Open agent runtime ⇢ your tool adapters (CRM, ERP, ticketing) ⇢ retrieval layer ⇢ eval harness ⇢ observability (traces/metrics/logs).
Use for: domain workflows needing custom tools & approvals.

Build

Internal platform (auth, CI/CD, feature flags) ⇢ agent runtime + memory ⇢ policy-as-code ⇢ cost guardrails ⇢ enterprise observability ⇢ incident playbooks.
Use for: regulated, latency-sensitive, or product-differentiating agents.

RFP questions (copy/paste)

Portability: how do we export prompts, memories, and run logs? In what formats?
Controls: budget caps, PII policies, allow-lists, sandboxing of tools—how enforced?
Observability: do you emit OpenTelemetry traces with token/cost/latency?
Evals: built-in evaluation suite? CI/canary gates?
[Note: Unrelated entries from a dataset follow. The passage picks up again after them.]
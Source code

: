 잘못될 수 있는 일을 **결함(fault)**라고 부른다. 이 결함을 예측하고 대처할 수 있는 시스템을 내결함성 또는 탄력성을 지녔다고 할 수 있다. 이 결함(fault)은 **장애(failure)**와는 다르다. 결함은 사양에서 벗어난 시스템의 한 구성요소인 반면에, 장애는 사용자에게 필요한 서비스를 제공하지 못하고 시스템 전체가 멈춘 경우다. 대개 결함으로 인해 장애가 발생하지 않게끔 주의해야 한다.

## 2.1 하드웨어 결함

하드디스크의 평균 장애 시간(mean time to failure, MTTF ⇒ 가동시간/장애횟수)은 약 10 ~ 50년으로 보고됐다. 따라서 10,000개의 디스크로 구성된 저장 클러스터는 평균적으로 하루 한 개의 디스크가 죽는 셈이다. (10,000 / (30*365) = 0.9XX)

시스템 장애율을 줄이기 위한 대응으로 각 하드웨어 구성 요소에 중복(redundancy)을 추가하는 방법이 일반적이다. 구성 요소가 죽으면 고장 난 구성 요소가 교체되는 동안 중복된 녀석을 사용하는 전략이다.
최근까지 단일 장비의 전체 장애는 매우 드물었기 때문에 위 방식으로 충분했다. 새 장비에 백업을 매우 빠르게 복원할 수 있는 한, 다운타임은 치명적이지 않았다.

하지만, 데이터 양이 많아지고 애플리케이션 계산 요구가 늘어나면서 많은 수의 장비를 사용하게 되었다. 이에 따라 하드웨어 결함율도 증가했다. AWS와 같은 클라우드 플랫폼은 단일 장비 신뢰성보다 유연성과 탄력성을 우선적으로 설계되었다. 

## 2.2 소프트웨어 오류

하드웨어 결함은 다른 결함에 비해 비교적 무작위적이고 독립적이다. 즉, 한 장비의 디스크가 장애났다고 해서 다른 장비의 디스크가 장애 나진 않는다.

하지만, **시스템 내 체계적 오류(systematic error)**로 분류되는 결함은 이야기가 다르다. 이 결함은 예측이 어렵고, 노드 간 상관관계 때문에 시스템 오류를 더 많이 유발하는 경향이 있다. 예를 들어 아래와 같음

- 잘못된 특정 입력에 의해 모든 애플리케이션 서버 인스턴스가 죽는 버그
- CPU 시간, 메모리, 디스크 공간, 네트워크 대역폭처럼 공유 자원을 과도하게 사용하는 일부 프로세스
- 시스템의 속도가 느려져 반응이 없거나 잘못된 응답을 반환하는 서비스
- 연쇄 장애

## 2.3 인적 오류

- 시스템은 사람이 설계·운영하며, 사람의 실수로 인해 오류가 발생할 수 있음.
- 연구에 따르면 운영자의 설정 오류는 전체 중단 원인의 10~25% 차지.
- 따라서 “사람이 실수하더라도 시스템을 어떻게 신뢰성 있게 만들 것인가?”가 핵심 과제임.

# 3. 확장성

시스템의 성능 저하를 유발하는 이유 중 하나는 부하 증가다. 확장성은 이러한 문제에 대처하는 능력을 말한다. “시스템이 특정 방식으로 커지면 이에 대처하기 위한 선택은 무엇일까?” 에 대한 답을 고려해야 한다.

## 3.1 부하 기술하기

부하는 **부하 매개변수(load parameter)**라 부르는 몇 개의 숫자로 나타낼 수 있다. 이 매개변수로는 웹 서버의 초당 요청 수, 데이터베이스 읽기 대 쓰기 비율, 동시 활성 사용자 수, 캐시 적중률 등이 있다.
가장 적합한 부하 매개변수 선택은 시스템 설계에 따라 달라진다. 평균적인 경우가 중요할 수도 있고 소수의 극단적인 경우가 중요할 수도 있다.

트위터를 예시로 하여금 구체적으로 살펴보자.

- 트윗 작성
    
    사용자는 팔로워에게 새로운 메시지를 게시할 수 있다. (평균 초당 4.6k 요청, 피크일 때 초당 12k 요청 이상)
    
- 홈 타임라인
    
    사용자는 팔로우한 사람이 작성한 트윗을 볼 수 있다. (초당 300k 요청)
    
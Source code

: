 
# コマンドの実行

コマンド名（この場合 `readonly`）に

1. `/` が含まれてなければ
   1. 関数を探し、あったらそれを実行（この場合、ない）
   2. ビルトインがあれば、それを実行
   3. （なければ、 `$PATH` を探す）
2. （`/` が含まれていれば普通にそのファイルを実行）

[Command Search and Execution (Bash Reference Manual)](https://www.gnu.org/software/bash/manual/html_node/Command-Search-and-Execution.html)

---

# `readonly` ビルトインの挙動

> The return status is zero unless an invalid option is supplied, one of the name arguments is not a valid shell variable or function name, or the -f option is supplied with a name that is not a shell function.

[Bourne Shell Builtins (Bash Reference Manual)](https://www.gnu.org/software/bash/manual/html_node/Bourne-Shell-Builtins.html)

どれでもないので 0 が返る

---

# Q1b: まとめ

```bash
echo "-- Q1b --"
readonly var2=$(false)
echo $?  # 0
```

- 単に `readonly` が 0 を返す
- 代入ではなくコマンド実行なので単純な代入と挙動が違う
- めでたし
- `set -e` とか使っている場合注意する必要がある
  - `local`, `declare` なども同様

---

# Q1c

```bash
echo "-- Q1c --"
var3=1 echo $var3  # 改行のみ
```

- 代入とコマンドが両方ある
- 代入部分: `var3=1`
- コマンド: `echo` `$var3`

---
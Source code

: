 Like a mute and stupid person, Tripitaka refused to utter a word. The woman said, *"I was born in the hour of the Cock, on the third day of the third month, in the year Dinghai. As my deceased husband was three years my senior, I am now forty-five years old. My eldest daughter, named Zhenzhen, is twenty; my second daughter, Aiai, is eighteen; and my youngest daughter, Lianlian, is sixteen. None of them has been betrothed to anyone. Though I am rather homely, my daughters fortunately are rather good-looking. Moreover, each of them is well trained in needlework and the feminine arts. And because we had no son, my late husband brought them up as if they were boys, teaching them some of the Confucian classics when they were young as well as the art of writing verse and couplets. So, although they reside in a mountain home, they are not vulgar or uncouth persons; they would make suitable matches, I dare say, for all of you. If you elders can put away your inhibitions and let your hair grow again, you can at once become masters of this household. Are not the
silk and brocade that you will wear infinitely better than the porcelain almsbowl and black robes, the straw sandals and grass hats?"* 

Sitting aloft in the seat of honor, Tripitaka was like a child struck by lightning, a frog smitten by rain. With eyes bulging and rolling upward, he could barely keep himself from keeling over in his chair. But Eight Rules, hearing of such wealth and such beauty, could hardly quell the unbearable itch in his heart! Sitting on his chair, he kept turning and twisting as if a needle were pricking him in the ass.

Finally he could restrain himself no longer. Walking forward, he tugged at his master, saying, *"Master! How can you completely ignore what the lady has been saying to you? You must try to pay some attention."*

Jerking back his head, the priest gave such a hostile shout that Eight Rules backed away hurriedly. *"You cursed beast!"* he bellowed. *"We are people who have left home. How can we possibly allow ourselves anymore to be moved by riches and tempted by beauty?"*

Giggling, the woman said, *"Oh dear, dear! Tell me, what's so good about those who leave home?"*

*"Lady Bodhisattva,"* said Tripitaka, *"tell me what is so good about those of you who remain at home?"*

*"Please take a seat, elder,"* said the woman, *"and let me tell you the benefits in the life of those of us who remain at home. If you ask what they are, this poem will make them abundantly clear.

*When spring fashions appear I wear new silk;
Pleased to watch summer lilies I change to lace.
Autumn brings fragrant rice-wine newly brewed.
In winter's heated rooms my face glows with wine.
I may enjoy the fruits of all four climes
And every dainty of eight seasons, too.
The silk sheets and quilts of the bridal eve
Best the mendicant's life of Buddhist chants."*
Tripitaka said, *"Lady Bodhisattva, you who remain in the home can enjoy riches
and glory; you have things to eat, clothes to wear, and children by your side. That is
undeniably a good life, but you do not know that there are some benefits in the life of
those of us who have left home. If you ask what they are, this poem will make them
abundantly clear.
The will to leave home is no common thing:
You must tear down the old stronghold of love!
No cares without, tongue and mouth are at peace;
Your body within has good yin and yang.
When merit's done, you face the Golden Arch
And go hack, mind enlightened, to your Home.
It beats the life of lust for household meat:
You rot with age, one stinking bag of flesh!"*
Custom tests?
Roadmap & exit: what’s the deprecation policy? Data retention and account deletion SLA?

Eval rubric for pilots

Quality: task success rate, groundedness, hallucination budget.
Speed: latency p95 and tokens/sec per backend.
Cost: $/interaction with caching/RAG; cost predictability under load.
Operations: runbook maturity, alert quality, rollback success rate.
Security/Compliance: data residency, audit logs, least privilege, vendor posture.

30 / 60 / 90 plan

30 days: pick 2 high-value workflows; baseline manual KPI (cycle time, cost, quality); run a Buy and a Borrow pilot in parallel with identical evals.
60 days: expand best pilot to 10–20% traffic; add policy-as-code and budget caps; draft internal platform design if the case for Build emerges.
90 days: decide the primary path; negotiate pricing/SLAs or fund the platform; publish a portability plan (multi-model, artifact exports, schema contracts).

Definition of Done (for stack selection)

Signed decision brief with TCO, risk, and exit plan.
Evals wired into CI/canary; gates block regressions.
Observability standardized (traces/metrics/logs + cost/latency/quality).
Policy-as-code enforcing budgets, data classes, approvals.

Anti-patterns

Feature bingo: choosing the shiniest checklist over TCO/ops reality.
Single-vendor bet without data export or abstraction layer.
Prompt theater: no evals, no telemetry, no rollback path.
DIY platform too early: building before proof that agents are core to your product or risk posture.

Bottom line: Start with outcomes and constraints, not ideology. Buy when speed wins, borrow when you need custom tools with sane ops, and build when agents are the product—or when risk and scale demand it. Hedge lock-in from day one, and make evals/observability the contract, not an afterthought.